**TASK PROMPT:**
Copy all of the records word for word.

**Plain-text document sources:**

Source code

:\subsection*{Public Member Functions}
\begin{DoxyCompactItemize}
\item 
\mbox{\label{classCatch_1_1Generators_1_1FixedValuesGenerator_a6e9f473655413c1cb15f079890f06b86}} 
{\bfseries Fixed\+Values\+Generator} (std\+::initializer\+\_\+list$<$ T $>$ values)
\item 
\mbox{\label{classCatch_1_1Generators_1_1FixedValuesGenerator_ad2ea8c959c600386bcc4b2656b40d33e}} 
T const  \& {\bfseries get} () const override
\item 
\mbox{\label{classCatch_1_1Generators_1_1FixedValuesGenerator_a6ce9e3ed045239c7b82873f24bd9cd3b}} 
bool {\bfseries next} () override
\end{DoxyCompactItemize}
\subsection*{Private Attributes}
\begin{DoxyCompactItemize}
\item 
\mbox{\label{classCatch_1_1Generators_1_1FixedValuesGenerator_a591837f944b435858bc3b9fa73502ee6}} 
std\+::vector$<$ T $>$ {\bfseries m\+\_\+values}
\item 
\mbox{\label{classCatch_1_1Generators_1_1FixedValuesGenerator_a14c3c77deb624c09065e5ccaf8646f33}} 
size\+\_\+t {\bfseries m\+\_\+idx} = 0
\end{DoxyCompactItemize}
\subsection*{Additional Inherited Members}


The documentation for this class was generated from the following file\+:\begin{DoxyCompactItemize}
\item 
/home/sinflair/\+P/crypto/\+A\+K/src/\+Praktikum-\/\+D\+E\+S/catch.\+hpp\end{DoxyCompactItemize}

**SOLUTION TO THE PROBLEM:**
Source code

:\subsection*{Public Member Functions}
\begin{DoxyCompactItemize}
\item 
\mbox{\label{classCatch_1_1Generators_1_1FixedValuesGenerator_a6e9f473655413c1cb15f079890f06b86}} 
{\bfseries Fixed\+Values\+Generator} (std\+::initializer\+\_\+list$<$ T $>$ values)
\item 
\mbox{\label{classCatch_1_1Generators_1_1FixedValuesGenerator_ad2ea8c959c600386bcc4b2656b40d33e}} 
T const  \& {\bfseries get} () const override
\item 
\mbox{\label{classCatch_1_1Generators_1_1FixedValuesGenerator_a6ce9e3ed045239c7b82873f24bd9cd3b}} 
bool {\bfseries next} () override
\end{DoxyCompactItemize}
\subsection*{Private Attributes}
\begin{DoxyCompactItemize}
\item 
\mbox{\label{classCatch_1_1Generators_1_1FixedValuesGenerator_a591837f944b435858bc3b9fa73502ee6}} 
std\+::vector$<$ T $>$ {\bfseries m\+\_\+values}
\item 
\mbox{\label{classCatch_1_1Generators_1_1FixedValuesGenerator_a14c3c77deb624c09065e5ccaf8646f33}} 
size\+\_\+t {\bfseries m\+\_\+idx} = 0
\end{DoxyCompactItemize}
\subsection*{Additional Inherited Members}


The documentation for this class was generated from the following file\+:\begin{DoxyCompactItemize}
\item 
/home/sinflair/\+P/crypto/\+A\+K/src/\+Praktikum-\/\+D\+E\+S/catch.\+hpp\end{DoxyCompactItemize}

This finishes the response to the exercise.